British author Billington (Loving Attitudes, 1988, etc.) sets out for a romp in this quicksilver collection of interconnecting novellas about a pair of lovers whose stars cross in five different time frames, but always in the same place. The Theo and Mathilda of the present are only sketchily rendered, like bookends, at the opening and finish here. They are a young married couple who purchase one of several dozen units constructed on the site of an ancient monastery in the West Country of England, and settle down, with Theo vowing that if they're ever parted, it will be ``only a temporary separation.'' His claim rings true, since the first Theo and Mathilda meet back in 770he a poetical young oaf, taken in by a ragtag collection of monks, she the daughter of King Cynewulf of Wessex, prideful, independent, but utterly drawn to Theo.
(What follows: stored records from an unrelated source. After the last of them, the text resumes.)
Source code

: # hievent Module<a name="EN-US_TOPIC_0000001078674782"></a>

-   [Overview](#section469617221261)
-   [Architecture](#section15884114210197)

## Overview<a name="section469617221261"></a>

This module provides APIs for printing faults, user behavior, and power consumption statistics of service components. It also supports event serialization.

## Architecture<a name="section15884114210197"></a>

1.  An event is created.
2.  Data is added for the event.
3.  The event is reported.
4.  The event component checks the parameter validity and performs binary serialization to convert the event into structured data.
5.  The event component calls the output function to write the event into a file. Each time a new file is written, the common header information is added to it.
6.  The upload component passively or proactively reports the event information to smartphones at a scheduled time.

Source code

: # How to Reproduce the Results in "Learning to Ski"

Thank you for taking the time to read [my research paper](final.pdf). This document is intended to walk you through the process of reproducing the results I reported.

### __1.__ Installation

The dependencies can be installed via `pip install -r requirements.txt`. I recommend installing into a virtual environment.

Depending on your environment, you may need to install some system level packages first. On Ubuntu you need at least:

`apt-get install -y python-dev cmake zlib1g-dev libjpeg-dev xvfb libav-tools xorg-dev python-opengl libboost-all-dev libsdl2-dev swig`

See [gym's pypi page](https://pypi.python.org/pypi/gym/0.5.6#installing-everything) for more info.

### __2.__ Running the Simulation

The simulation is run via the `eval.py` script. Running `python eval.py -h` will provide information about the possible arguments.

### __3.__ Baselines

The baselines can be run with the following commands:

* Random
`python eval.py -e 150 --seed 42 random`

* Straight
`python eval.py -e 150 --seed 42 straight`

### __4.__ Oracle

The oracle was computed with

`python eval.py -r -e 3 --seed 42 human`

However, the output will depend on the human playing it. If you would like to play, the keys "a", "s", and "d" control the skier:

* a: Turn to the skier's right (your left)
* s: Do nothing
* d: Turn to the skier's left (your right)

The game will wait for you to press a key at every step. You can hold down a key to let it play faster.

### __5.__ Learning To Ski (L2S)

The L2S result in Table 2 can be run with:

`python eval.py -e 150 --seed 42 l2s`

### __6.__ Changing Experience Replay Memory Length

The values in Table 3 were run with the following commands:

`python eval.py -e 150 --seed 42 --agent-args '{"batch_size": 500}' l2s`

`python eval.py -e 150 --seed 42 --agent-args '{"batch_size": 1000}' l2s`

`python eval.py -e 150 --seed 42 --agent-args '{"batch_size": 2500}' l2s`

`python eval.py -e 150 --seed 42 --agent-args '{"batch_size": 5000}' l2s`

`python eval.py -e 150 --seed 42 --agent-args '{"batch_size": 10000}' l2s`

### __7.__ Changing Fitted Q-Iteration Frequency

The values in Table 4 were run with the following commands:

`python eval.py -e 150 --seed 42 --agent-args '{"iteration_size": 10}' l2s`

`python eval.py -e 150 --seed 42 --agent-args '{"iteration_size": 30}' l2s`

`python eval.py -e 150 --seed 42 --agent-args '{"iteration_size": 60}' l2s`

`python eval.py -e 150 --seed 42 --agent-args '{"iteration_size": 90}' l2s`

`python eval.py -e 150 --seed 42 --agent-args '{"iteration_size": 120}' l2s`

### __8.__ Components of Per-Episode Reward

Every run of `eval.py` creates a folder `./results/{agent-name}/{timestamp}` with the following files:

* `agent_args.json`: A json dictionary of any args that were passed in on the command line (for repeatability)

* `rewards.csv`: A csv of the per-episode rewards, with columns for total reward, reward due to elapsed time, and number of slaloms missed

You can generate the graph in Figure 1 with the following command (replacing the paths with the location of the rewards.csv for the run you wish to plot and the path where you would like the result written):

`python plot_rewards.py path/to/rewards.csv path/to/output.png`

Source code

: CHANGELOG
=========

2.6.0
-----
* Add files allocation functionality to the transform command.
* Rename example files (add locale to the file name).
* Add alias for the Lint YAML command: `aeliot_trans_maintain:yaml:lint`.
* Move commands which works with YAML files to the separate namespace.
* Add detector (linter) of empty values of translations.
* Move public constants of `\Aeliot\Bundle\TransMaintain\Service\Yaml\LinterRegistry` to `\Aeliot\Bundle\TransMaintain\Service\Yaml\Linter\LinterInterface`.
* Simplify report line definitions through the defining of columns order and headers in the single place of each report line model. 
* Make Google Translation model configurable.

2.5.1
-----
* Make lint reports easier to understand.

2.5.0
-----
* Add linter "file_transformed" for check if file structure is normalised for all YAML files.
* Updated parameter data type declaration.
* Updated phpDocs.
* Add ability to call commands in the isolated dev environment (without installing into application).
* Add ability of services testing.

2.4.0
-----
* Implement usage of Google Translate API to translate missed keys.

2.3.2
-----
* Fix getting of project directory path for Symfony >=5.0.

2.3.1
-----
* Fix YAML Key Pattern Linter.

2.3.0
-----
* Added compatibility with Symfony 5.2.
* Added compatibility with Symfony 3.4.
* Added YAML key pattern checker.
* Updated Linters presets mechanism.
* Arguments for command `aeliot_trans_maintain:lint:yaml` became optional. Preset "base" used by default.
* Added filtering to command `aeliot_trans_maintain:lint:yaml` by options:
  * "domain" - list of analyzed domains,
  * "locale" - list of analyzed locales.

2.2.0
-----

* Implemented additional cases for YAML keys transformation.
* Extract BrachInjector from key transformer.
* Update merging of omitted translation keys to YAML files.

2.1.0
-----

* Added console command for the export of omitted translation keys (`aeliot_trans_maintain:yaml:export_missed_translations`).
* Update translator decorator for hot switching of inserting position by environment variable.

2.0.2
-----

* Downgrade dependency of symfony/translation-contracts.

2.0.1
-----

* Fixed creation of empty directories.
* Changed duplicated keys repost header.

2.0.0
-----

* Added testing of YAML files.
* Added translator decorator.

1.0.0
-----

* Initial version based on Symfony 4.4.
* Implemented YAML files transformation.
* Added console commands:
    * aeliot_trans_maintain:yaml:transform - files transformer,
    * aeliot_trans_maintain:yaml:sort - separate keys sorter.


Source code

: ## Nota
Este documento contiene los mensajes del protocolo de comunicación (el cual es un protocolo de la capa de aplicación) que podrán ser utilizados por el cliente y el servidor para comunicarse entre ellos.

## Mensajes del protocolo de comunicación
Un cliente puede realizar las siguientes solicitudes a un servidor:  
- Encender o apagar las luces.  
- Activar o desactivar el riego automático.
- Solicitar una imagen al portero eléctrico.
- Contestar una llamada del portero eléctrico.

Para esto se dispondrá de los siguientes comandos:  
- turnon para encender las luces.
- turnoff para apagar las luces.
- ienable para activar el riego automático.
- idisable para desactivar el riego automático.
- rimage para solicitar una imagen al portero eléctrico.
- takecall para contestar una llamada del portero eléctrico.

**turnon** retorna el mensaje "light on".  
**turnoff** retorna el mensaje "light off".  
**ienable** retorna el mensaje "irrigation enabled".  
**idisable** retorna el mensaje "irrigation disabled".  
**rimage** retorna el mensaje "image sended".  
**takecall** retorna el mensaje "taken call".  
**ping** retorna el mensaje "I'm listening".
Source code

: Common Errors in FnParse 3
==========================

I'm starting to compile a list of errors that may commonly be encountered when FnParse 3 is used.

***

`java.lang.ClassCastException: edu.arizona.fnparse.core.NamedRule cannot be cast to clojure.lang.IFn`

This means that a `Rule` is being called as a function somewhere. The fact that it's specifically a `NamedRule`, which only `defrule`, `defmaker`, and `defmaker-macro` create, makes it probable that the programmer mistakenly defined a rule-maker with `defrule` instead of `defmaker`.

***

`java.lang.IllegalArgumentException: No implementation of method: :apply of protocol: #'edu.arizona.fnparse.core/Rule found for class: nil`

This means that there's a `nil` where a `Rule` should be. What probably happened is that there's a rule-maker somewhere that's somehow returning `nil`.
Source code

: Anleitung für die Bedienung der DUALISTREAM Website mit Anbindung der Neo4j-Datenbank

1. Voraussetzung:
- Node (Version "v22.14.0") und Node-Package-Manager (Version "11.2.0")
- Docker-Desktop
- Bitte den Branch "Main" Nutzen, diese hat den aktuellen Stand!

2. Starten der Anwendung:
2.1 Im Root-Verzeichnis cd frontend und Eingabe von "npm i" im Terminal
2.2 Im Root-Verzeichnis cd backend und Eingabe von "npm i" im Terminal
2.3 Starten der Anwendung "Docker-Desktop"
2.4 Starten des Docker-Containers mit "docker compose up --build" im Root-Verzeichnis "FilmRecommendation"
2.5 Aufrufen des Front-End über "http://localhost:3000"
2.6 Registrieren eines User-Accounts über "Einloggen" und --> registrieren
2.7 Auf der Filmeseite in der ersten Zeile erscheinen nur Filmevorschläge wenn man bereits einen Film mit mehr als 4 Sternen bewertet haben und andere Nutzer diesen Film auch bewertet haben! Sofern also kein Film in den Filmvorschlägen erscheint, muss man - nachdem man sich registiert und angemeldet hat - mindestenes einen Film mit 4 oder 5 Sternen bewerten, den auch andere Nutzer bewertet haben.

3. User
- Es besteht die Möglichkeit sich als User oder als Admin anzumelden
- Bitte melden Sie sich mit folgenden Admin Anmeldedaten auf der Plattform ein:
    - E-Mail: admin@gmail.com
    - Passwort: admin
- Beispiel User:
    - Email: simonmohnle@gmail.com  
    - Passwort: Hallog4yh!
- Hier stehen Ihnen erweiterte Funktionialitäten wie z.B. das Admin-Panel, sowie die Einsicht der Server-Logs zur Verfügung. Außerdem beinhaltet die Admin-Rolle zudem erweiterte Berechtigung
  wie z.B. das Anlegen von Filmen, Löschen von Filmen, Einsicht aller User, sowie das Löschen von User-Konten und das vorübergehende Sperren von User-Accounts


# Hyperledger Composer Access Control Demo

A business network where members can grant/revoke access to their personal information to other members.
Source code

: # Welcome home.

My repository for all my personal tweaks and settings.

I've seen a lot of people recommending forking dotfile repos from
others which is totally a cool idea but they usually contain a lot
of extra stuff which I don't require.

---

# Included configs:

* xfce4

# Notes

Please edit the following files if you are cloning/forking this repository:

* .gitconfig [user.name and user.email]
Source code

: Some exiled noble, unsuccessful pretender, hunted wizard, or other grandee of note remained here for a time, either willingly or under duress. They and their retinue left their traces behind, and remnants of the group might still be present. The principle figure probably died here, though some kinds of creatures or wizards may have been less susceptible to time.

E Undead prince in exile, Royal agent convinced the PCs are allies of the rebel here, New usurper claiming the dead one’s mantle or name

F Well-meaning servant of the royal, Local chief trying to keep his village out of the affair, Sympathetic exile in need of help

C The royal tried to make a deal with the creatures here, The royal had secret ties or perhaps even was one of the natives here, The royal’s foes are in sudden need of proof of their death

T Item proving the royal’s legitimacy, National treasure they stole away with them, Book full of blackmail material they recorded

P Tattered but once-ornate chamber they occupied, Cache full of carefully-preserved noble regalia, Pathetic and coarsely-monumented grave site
Together, they build a church and connecting monastery and convent, with Theo as the unlikely abbot and Mathilda as the abbess. For years they struggle against their love, until Viking raiders finish them both off before any fleshly sin gets committed. Their next reincarnation comes during Henry IV's pillaging of England's monasteries, when Mathilda abducts the displaced monk Theo and has her way with him. Three hundred years later, Theo is an eccentric herpetologist and Mathilda his long-suffering wife; and when l980 rolls around, the two of them finally arrive at the fate they seem to have been aiming at all along: They're both mad, incarcerated in a mental hospital but embarking on a love affair nonetheless. Down through the ages, the Theo and Mathilda tales support Shakespeare's observation about the close connection between lunatics and lovers. Along the way, Billington reuses themes and details in entertaining ways, and studies a love relationship from a variety of anglesall of which makes for loony little valentine of a book, sappy but always intelligent.